A verbatim repeat of the lines below is required, with the pictures removed.

-- Information supplied follows --

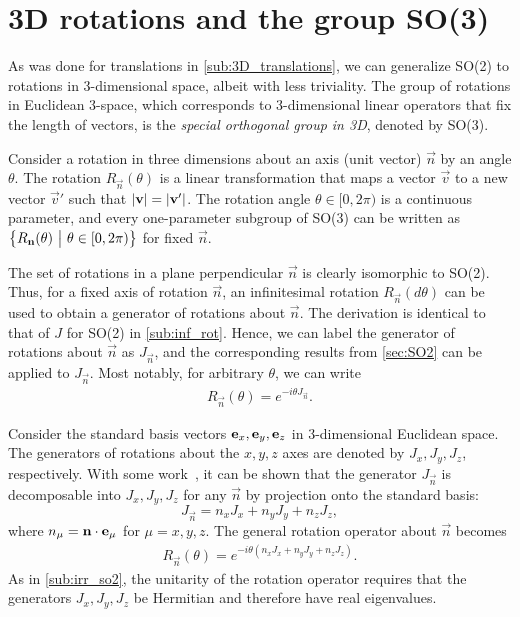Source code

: \section{3D rotations and the group SO(3)}\label{sec:SO3}
As was done for translations in \cref{sub:3D_translations}, we can generalize SO(2) to rotations in 3-dimensional space, albeit with less triviality. The group of rotations in Euclidean 3-space, which corresponds to 3-dimensional linear operators that fix the length of vectors, is the \textit{special orthogonal group in 3D}, denoted by SO(3).

Consider a rotation in three dimensions about an axis (unit vector) $\vec{n}$ by an angle $\theta$. The rotation $R_{\vec{n}}(\theta)$ is a linear transformation that maps a vector $\vec{v}$ to a new vector $\vec{v}'$ such that $\left|\mathbf{v}\right|=\left|\mathbf{v}'\right|$. The rotation angle $\theta\in[0,2\pi)$ is a continuous parameter, and every one-parameter subgroup of SO(3) can be written as $\left\{ R_{\mathbf{n}}(\theta) ~\big|~ \theta\in[0,2\pi) \right\}$ for fixed $\vec{n}$.

The set of rotations in a plane perpendicular $\vec{n}$ is clearly isomorphic to SO(2). Thus, for a fixed axis of rotation $\vec{n}$, an infinitesimal rotation $R_{\vec{n}}(d\theta)$ can be used to obtain a generator of rotations about $\vec{n}$. The derivation is identical to that of $J$ for SO(2) in \cref{sub:inf_rot}. Hence, we can label the generator of rotations about $\vec{n}$ as $J_{\vec{n}}$, and the corresponding results from \cref{sec:SO2} can be applied to $J_{\vec{n}}$. Most notably, for arbitrary $\theta$, we can write
\begin{align*}
    R_{\vec{n}}(\theta) = e^{-i\theta J_{\vec{n}}}.
\end{align*}

Consider the standard basis vectors $\mathbf{e}_x,\mathbf{e}_y,\mathbf{e}_z$ in 3-dimensional Euclidean space. The generators of rotations about the $x,y,z$ axes are denoted by $J_x,J_y,J_z$, respectively. With some work~\cite{Tung1985}, it can be shown that the generator $J_{\vec{n}}$ is decomposable into $J_x,J_y,J_z$ for any $\vec{n}$ by projection onto the standard basis:
\begin{equation}
    J_{\vec{n}} = n_x J_x + n_y J_y + n_z J_z,
\end{equation}
where $n_\mu = \mathbf{n}\cdot\mathbf{e}_\mu$ for $\mu=x,y,z$.
The general rotation operator about $\vec{n}$ becomes
\begin{align*}
    R_{\vec{n}}(\theta) = e^{-i\theta(n_x J_x + n_y J_y + n_z J_z)}.
\end{align*}
As in \cref{sub:irr_so2}, the unitarity of the rotation operator requires that the generators $J_x,J_y,J_z$ be Hermitian and therefore have real eigenvalues.

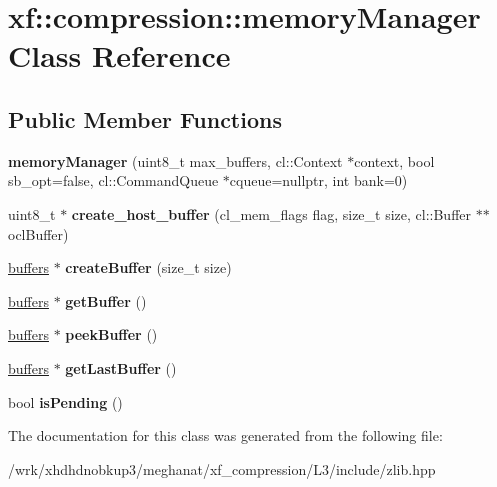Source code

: \hypertarget{classxf_1_1compression_1_1memoryManager}{\section{xf\-:\-:compression\-:\-:memory\-Manager Class Reference}
\label{classxf_1_1compression_1_1memoryManager}
}
\subsection*{Public Member Functions}
\begin{DoxyCompactItemize}
\item 
\hypertarget{classxf_1_1compression_1_1memoryManager_a7dbe2116b13a6585e857333d3236dbaa}{{\bfseries memory\-Manager} (uint8\-\_\-t max\-\_\-buffers, cl\-::\-Context $\ast$context, bool sb\-\_\-opt=false, cl\-::\-Command\-Queue $\ast$cqueue=nullptr, int bank=0)}\label{classxf_1_1compression_1_1memoryManager_a7dbe2116b13a6585e857333d3236dbaa}

\item 
\hypertarget{classxf_1_1compression_1_1memoryManager_a7b4e6c8d1559bad53004de3aa1374f97}{uint8\-\_\-t $\ast$ {\bfseries create\-\_\-host\-\_\-buffer} (cl\-\_\-mem\-\_\-flags flag, size\-\_\-t size, cl\-::\-Buffer $\ast$$\ast$ocl\-Buffer)}\label{classxf_1_1compression_1_1memoryManager_a7b4e6c8d1559bad53004de3aa1374f97}

\item 
\hypertarget{classxf_1_1compression_1_1memoryManager_a41ec4b8844024a9681b5b2169d409498}{\hyperlink{structxf_1_1compression_1_1buffers}{buffers} $\ast$ {\bfseries create\-Buffer} (size\-\_\-t size)}\label{classxf_1_1compression_1_1memoryManager_a41ec4b8844024a9681b5b2169d409498}

\item 
\hypertarget{classxf_1_1compression_1_1memoryManager_aa556e1b841b4c2caf857dcca3cf61e2b}{\hyperlink{structxf_1_1compression_1_1buffers}{buffers} $\ast$ {\bfseries get\-Buffer} ()}\label{classxf_1_1compression_1_1memoryManager_aa556e1b841b4c2caf857dcca3cf61e2b}

\item 
\hypertarget{classxf_1_1compression_1_1memoryManager_ad6c764d30b210653e405ec3e1922ccdc}{\hyperlink{structxf_1_1compression_1_1buffers}{buffers} $\ast$ {\bfseries peek\-Buffer} ()}\label{classxf_1_1compression_1_1memoryManager_ad6c764d30b210653e405ec3e1922ccdc}

\item 
\hypertarget{classxf_1_1compression_1_1memoryManager_a4f063f42fc29f958f793b68e197afe59}{\hyperlink{structxf_1_1compression_1_1buffers}{buffers} $\ast$ {\bfseries get\-Last\-Buffer} ()}\label{classxf_1_1compression_1_1memoryManager_a4f063f42fc29f958f793b68e197afe59}

\item 
\hypertarget{classxf_1_1compression_1_1memoryManager_a5dc666affd08f2316ebb6bf5033c647d}{bool {\bfseries is\-Pending} ()}\label{classxf_1_1compression_1_1memoryManager_a5dc666affd08f2316ebb6bf5033c647d}

\end{DoxyCompactItemize}


The documentation for this class was generated from the following file\-:\begin{DoxyCompactItemize}
\item 
/wrk/xhdhdnobkup3/meghanat/xf\-\_\-compression/\-L3/include/zlib.\-hpp\end{DoxyCompactItemize}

-- Information supplied concluded --

Response to this exercise ::
Source code

: \section{3D rotations and the group SO(3)}\label{sec:SO3}
As was done for translations in \cref{sub:3D_translations}, we can generalize SO(2) to rotations in 3-dimensional space, albeit with less triviality. The group of rotations in Euclidean 3-space, which corresponds to 3-dimensional linear operators that fix the length of vectors, is the \textit{special orthogonal group in 3D}, denoted by SO(3).

Consider a rotation in three dimensions about an axis (unit vector) $\vec{n}$ by an angle $\theta$. The rotation $R_{\vec{n}}(\theta)$ is a linear transformation that maps a vector $\vec{v}$ to a new vector $\vec{v}'$ such that $\left|\mathbf{v}\right|=\left|\mathbf{v}'\right|$. The rotation angle $\theta\in[0,2\pi)$ is a continuous parameter, and every one-parameter subgroup of SO(3) can be written as $\left\{ R_{\mathbf{n}}(\theta) ~\big|~ \theta\in[0,2\pi) \right\}$ for fixed $\vec{n}$.

The set of rotations in a plane perpendicular $\vec{n}$ is clearly isomorphic to SO(2). Thus, for a fixed axis of rotation $\vec{n}$, an infinitesimal rotation $R_{\vec{n}}(d\theta)$ can be used to obtain a generator of rotations about $\vec{n}$. The derivation is identical to that of $J$ for SO(2) in \cref{sub:inf_rot}. Hence, we can label the generator of rotations about $\vec{n}$ as $J_{\vec{n}}$, and the corresponding results from \cref{sec:SO2} can be applied to $J_{\vec{n}}$. Most notably, for arbitrary $\theta$, we can write
\begin{align*}
    R_{\vec{n}}(\theta) = e^{-i\theta J_{\vec{n}}}.
\end{align*}

Consider the standard basis vectors $\mathbf{e}_x,\mathbf{e}_y,\mathbf{e}_z$ in 3-dimensional Euclidean space. The generators of rotations about the $x,y,z$ axes are denoted by $J_x,J_y,J_z$, respectively. With some work~\cite{Tung1985}, it can be shown that the generator $J_{\vec{n}}$ is decomposable into $J_x,J_y,J_z$ for any $\vec{n}$ by projection onto the standard basis:
\begin{equation}
    J_{\vec{n}} = n_x J_x + n_y J_y + n_z J_z,
\end{equation}
where $n_\mu = \mathbf{n}\cdot\mathbf{e}_\mu$ for $\mu=x,y,z$.
The general rotation operator about $\vec{n}$ becomes
\begin{align*}
    R_{\vec{n}}(\theta) = e^{-i\theta(n_x J_x + n_y J_y + n_z J_z)}.
\end{align*}
As in \cref{sub:irr_so2}, the unitarity of the rotation operator requires that the generators $J_x,J_y,J_z$ be Hermitian and therefore have real eigenvalues.

Source code

: \hypertarget{classxf_1_1compression_1_1memoryManager}{\section{xf\-:\-:compression\-:\-:memory\-Manager Class Reference}
\label{classxf_1_1compression_1_1memoryManager}
}
\subsection*{Public Member Functions}
\begin{DoxyCompactItemize}
\item 
\hypertarget{classxf_1_1compression_1_1memoryManager_a7dbe2116b13a6585e857333d3236dbaa}{{\bfseries memory\-Manager} (uint8\-\_\-t max\-\_\-buffers, cl\-::\-Context $\ast$context, bool sb\-\_\-opt=false, cl\-::\-Command\-Queue $\ast$cqueue=nullptr, int bank=0)}\label{classxf_1_1compression_1_1memoryManager_a7dbe2116b13a6585e857333d3236dbaa}

\item 
\hypertarget{classxf_1_1compression_1_1memoryManager_a7b4e6c8d1559bad53004de3aa1374f97}{uint8\-\_\-t $\ast$ {\bfseries create\-\_\-host\-\_\-buffer} (cl\-\_\-mem\-\_\-flags flag, size\-\_\-t size, cl\-::\-Buffer $\ast$$\ast$ocl\-Buffer)}\label{classxf_1_1compression_1_1memoryManager_a7b4e6c8d1559bad53004de3aa1374f97}

\item 
\hypertarget{classxf_1_1compression_1_1memoryManager_a41ec4b8844024a9681b5b2169d409498}{\hyperlink{structxf_1_1compression_1_1buffers}{buffers} $\ast$ {\bfseries create\-Buffer} (size\-\_\-t size)}\label{classxf_1_1compression_1_1memoryManager_a41ec4b8844024a9681b5b2169d409498}

\item 
\hypertarget{classxf_1_1compression_1_1memoryManager_aa556e1b841b4c2caf857dcca3cf61e2b}{\hyperlink{structxf_1_1compression_1_1buffers}{buffers} $\ast$ {\bfseries get\-Buffer} ()}\label{classxf_1_1compression_1_1memoryManager_aa556e1b841b4c2caf857dcca3cf61e2b}

\item 
\hypertarget{classxf_1_1compression_1_1memoryManager_ad6c764d30b210653e405ec3e1922ccdc}{\hyperlink{structxf_1_1compression_1_1buffers}{buffers} $\ast$ {\bfseries peek\-Buffer} ()}\label{classxf_1_1compression_1_1memoryManager_ad6c764d30b210653e405ec3e1922ccdc}

\item 
\hypertarget{classxf_1_1compression_1_1memoryManager_a4f063f42fc29f958f793b68e197afe59}{\hyperlink{structxf_1_1compression_1_1buffers}{buffers} $\ast$ {\bfseries get\-Last\-Buffer} ()}\label{classxf_1_1compression_1_1memoryManager_a4f063f42fc29f958f793b68e197afe59}

\item 
\hypertarget{classxf_1_1compression_1_1memoryManager_a5dc666affd08f2316ebb6bf5033c647d}{bool {\bfseries is\-Pending} ()}\label{classxf_1_1compression_1_1memoryManager_a5dc666affd08f2316ebb6bf5033c647d}

\end{DoxyCompactItemize}


The documentation for this class was generated from the following file\-:\begin{DoxyCompactItemize}
\item 
/wrk/xhdhdnobkup3/meghanat/xf\-\_\-compression/\-L3/include/zlib.\-hpp\end{DoxyCompactItemize}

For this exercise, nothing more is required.